I haven't any idea at all. I don't even know what they cost now. All that stuff that one does to increase the theatricality of the rock & roll show ? It's all quite expensive. And we used to have quite heated discussions, shall we say, about that. Some of us didn't want to spend any money on any of that stuff. And some of us did. So it was always a cause for contention. Anyway the pig enjoyed that tour and that tour spawned The Wall. So the pig then became part of The Wall shows. It turned from pink to black and developed a cross-hammer insignia on it. So it became more malevolent and much more representative of the forces of darkness, and it developed red eyes and a track so that it could go on a little sojourn out in the audience, I think during "Run Like Hell." Then, I suppose he had a bit of a rest: I didn't use a pig in Pros and Cons or Radio Chaos [tours]. Then he was resurrected: I think it was officially known as Pink Floyd 1987 Limited. They used a pig in 1987 on that tour and they went to great pains not to be sued by me [Waters parted from Floyd in '85, training his rights to the pig].

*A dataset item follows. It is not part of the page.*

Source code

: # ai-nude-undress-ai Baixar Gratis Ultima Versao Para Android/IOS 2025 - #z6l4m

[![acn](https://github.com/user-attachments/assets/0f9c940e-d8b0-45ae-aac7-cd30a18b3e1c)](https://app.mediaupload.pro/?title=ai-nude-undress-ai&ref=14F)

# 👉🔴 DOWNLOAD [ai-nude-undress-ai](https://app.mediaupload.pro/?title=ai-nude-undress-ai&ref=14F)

By putting balls on the pig.
They added balls to it apparently. I'm told. I never actually saw this pig but they thought that meant I couldn't sue them for stealing my ideas and designs. Anyway, whatever. So piggy apparently did that tour which I never saw.

So you brought it out again in 1990?
I think. Or Berlin [1990's The Wall: Live in Berlin], where we produced half a pig. He was built on a top of some scaffolding at the back of the Wall in Berlin. I think the scaffolding was like 60 feet square or something. It was absolutely fucking enormous. He was blown up from underneath by huge fans and he was just the head of a pig. But he was so big that he knocked a ton of bricks off the top of the Wall when he inflated. Actually, it was a very, very impressive piece of engineering by Mark Fisher and Jonathan Park. So that was the next incarnation. He never escaped because he had no ass. He was just a head and shoulders. So he had no chance to fly, sadly.

Did you consider bringing out the pig at Live 8 when Pink Floyd reunited?
I wanted to use him again because he's still in a box somewhere, but that idea was slightly pooh-poohed and probably wouldn't have been a great idea anyway. Even before Live 8, when I started doing these shows that I've been doing for nearly 10 years now on and off, I started using inflatable pigs again. I thought to myself, "Well I should write something on the pig," so I would get to the gig, do the sound check, put on some rubber gloves and spray paint whatever I wanted to on the side of the pig, which I did personally for about 10 gigs. I have a strange memory of doing one the first time in Camden, New Jersey, which is also the first time we did "Leaving Beirut." I was doing my own graffiti and I thought this was absurd because there are people that are actually good at this, so I started looking for graffiti artists in every town we went to, and bringing them in. And not just bringing them in to write what I wanted to write on the pig, but getting them to write whatever they wanted to write on the pig. We were in New Zealand, it was covered in merry resistance talk and beautiful drawings and talk of indigenous people and how badly they had been treated.